The c.905-2A>C intronic variant results from an A to C substitution two nucleotides upstream from coding exon 7 in the RAD51C gene. Alterations that disrupt the canonical splice site are expected to cause aberrant splicing, resulting in an abnormal protein or a transcript that is subject to nonsense-mediated mRNA decay. This variant has been reported in the literature in individuals suspected to be affected with hereditary breast or ovarian cancer (Lin PH et al. Oncotarget, 2016 Feb;7:8310-20, Norquist BM et al. JAMA Oncol, 2016 Apr;2:482-90, Chan GHJ et al. Oncotarget, 2018 Jul;9:30649-30660, Wang YA et al. BMC Cancer, 2018 03;18:315, Ow SGW et al.

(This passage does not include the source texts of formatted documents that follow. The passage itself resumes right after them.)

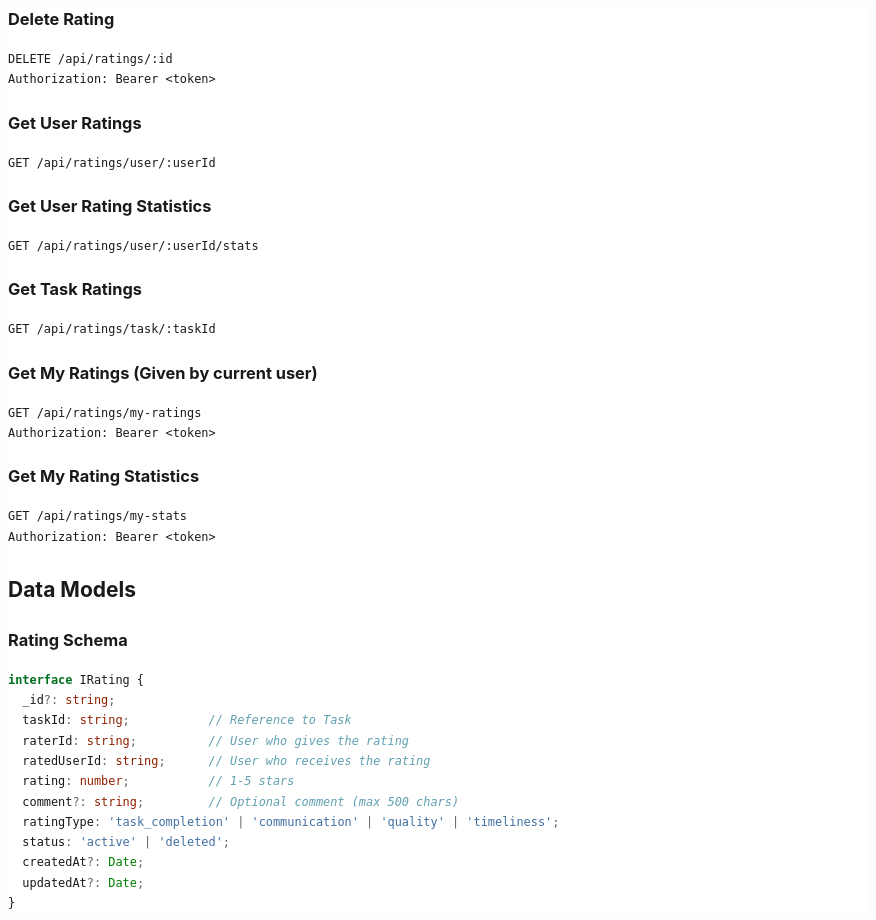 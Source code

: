 ### Delete Rating
```http
DELETE /api/ratings/:id
Authorization: Bearer <token>
```

### Get User Ratings
```http
GET /api/ratings/user/:userId
```

### Get User Rating Statistics
```http
GET /api/ratings/user/:userId/stats
```

### Get Task Ratings
```http
GET /api/ratings/task/:taskId
```

### Get My Ratings (Given by current user)
```http
GET /api/ratings/my-ratings
Authorization: Bearer <token>
```

### Get My Rating Statistics
```http
GET /api/ratings/my-stats
Authorization: Bearer <token>
```

## Data Models

### Rating Schema
```typescript
interface IRating {
  _id?: string;
  taskId: string;           // Reference to Task
  raterId: string;          // User who gives the rating
  ratedUserId: string;      // User who receives the rating
  rating: number;           // 1-5 stars
  comment?: string;         // Optional comment (max 500 chars)
  ratingType: 'task_completion' | 'communication' | 'quality' | 'timeliness';
  status: 'active' | 'deleted';
  createdAt?: Date;
  updatedAt?: Date;
}
```
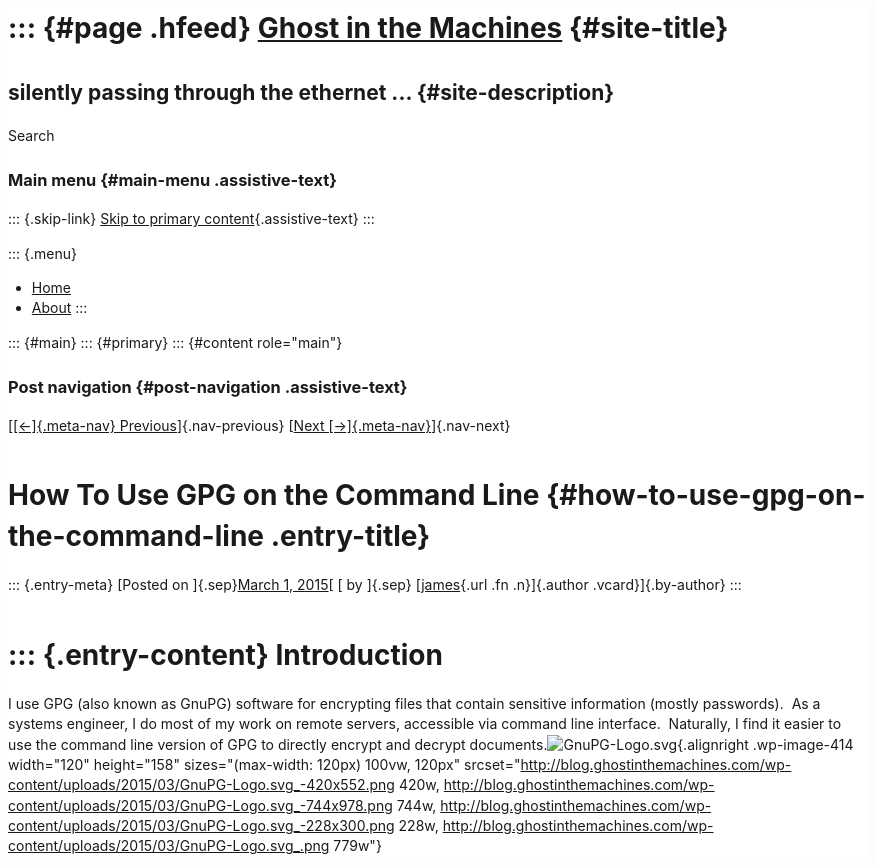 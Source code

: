::: {#page .hfeed}
[Ghost in the Machines](http://blog.ghostinthemachines.com/) {#site-title}
============================================================

silently passing through the ethernet ... {#site-description}
-----------------------------------------

Search

### Main menu {#main-menu .assistive-text}

::: {.skip-link}
[Skip to primary content](#content){.assistive-text}
:::

::: {.menu}
-   [Home](http://blog.ghostinthemachines.com/)
-   [About](http://blog.ghostinthemachines.com/about/)
:::

::: {#main}
::: {#primary}
::: {#content role="main"}
### Post navigation {#post-navigation .assistive-text}

[[[←]{.meta-nav}
Previous](http://blog.ghostinthemachines.com/2015/02/15/on-the-nature-of-devops/)]{.nav-previous}
[[Next
[→]{.meta-nav}](http://blog.ghostinthemachines.com/2015/04/29/how-to-use-the-prettify-wordpress-plugin/)]{.nav-next}

How To Use GPG on the Command Line {#how-to-use-gpg-on-the-command-line .entry-title}
==================================

::: {.entry-meta}
[Posted on ]{.sep}[March 1,
2015](http://blog.ghostinthemachines.com/2015/03/01/how-to-use-gpg-command-line/ "1:35 pm")[
[ by ]{.sep}
[[james](http://blog.ghostinthemachines.com/author/jamesv/ "View all posts by james"){.url
.fn .n}]{.author .vcard}]{.by-author}
:::

::: {.entry-content}
Introduction
============

I use GPG (also known as GnuPG) software for encrypting files that
contain sensitive information (mostly passwords).  As a systems
engineer, I do most of my work on remote servers, accessible via command
line interface.  Naturally, I find it easier to use the command line
version of GPG to directly encrypt and decrypt
documents.![GnuPG-Logo.svg](http://blog.ghostinthemachines.com/wp-content/uploads/2015/03/GnuPG-Logo.svg_-420x552.png){.alignright
.wp-image-414 width="120" height="158"
sizes="(max-width: 120px) 100vw, 120px"
srcset="http://blog.ghostinthemachines.com/wp-content/uploads/2015/03/GnuPG-Logo.svg_-420x552.png 420w, http://blog.ghostinthemachines.com/wp-content/uploads/2015/03/GnuPG-Logo.svg_-744x978.png 744w, http://blog.ghostinthemachines.com/wp-content/uploads/2015/03/GnuPG-Logo.svg_-228x300.png 228w, http://blog.ghostinthemachines.com/wp-content/uploads/2015/03/GnuPG-Logo.svg_.png 779w"}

PLoS One, 2019 Mar;14:e0213746, Manchana T et al. World J Clin Oncol, 2019 Nov;10:358-368). Another study reported the alteration in 6/60,466 breast cancer cases and in 1/53,461 controls (Dorling et al. N Engl J Med. 2021 02;384:428-439). This nucleotide position is highly conserved in available vertebrate species. In silico splice site analysis predicts that this alteration may weaken the native splice acceptor site. In concordance, this variant was reported to result in skipping of exon 7 in a mini-gene RT-PCR assay (Sanoguera-Miralles L et al. Cancers (Basel), 2020 Dec;12:). Based on the majority of available evidence to date, this variant is likely to be pathogenic.